## Entries shown:

•••••

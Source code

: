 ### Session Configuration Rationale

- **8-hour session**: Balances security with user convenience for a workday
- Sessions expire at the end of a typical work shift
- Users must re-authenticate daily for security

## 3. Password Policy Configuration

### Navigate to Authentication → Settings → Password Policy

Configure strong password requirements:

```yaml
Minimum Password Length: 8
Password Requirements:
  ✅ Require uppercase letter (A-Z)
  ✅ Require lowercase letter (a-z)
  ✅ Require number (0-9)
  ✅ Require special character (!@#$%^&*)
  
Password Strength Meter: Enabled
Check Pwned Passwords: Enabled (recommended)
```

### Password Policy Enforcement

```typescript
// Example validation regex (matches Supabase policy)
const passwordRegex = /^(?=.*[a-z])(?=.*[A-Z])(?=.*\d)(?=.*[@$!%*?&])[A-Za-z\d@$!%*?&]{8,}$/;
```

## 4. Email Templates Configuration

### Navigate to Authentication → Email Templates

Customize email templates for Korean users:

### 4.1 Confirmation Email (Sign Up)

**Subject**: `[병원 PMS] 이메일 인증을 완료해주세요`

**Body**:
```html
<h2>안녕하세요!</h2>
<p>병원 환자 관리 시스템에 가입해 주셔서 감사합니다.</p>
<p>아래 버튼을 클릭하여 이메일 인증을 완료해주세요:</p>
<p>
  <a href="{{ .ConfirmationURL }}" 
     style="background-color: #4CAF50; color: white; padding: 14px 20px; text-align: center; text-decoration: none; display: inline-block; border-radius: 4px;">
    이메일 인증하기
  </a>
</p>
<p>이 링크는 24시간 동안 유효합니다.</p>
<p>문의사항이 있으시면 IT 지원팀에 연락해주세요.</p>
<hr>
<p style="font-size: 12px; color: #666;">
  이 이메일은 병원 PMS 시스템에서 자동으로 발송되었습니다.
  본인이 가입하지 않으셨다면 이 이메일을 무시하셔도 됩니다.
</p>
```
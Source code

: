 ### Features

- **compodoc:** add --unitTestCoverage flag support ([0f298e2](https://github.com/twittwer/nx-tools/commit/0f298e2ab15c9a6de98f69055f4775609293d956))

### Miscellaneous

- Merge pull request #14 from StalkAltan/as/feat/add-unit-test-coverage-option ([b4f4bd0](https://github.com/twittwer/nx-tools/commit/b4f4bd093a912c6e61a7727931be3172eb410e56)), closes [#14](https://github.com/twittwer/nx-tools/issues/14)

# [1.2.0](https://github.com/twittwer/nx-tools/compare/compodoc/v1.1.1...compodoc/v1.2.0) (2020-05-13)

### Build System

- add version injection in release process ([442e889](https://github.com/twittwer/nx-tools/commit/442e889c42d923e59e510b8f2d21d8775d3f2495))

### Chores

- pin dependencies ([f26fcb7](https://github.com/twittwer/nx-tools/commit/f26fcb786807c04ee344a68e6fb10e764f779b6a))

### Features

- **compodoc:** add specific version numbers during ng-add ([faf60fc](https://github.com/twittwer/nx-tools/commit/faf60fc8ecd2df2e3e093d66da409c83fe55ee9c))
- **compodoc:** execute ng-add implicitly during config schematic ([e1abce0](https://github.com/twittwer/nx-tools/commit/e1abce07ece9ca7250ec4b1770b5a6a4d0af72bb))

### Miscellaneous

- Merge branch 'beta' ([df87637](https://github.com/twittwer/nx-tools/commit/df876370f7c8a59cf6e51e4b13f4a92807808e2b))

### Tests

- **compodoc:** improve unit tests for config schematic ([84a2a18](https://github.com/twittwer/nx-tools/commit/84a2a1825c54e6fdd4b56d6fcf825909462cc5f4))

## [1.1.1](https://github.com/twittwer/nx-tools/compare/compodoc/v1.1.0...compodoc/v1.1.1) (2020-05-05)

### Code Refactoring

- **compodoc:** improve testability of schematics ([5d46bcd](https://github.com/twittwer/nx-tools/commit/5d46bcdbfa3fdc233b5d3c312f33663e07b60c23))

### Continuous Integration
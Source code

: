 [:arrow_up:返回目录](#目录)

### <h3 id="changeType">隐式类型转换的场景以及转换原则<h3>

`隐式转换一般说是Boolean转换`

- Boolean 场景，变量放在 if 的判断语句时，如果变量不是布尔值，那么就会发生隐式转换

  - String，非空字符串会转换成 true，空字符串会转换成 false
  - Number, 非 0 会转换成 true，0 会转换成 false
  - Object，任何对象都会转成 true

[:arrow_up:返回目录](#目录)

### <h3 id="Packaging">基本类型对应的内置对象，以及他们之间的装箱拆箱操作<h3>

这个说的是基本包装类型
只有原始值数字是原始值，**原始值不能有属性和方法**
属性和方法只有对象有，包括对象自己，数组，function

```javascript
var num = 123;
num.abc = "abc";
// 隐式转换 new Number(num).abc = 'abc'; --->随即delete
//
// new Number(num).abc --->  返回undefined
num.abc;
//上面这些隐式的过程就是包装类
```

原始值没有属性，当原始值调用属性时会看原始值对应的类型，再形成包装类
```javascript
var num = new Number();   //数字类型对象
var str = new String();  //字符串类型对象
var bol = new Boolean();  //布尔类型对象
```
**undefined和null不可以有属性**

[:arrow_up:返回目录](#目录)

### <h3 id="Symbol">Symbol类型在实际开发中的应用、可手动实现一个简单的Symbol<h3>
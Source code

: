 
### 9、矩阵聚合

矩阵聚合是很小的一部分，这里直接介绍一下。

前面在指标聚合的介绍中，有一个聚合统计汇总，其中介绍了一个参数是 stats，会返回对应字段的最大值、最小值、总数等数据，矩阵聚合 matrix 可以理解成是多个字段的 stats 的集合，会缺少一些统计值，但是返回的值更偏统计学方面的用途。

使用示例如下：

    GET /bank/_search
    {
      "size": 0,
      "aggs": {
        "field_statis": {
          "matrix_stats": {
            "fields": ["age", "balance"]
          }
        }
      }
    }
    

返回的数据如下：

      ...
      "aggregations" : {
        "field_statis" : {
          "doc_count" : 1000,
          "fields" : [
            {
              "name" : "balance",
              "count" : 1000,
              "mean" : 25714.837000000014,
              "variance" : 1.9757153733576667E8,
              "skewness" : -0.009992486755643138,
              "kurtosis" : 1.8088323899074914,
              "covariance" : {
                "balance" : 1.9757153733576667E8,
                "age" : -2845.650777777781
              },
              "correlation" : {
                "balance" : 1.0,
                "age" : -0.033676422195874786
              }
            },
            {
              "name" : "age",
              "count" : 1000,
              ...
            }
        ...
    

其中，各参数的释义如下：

•••••

## Problem to solve:
Using the data above, print exactly the lines from the line that contains "- Merge branch" through the line that contains "### Code Refactoring", with both included.

## Answer below:
- Merge branch 'beta' ([df87637](https://github.com/twittwer/nx-tools/commit/df876370f7c8a59cf6e51e4b13f4a92807808e2b))

### Tests

- **compodoc:** improve unit tests for config schematic ([84a2a18](https://github.com/twittwer/nx-tools/commit/84a2a1825c54e6fdd4b56d6fcf825909462cc5f4))

## [1.1.1](https://github.com/twittwer/nx-tools/compare/compodoc/v1.1.0...compodoc/v1.1.1) (2020-05-05)

### Code Refactoring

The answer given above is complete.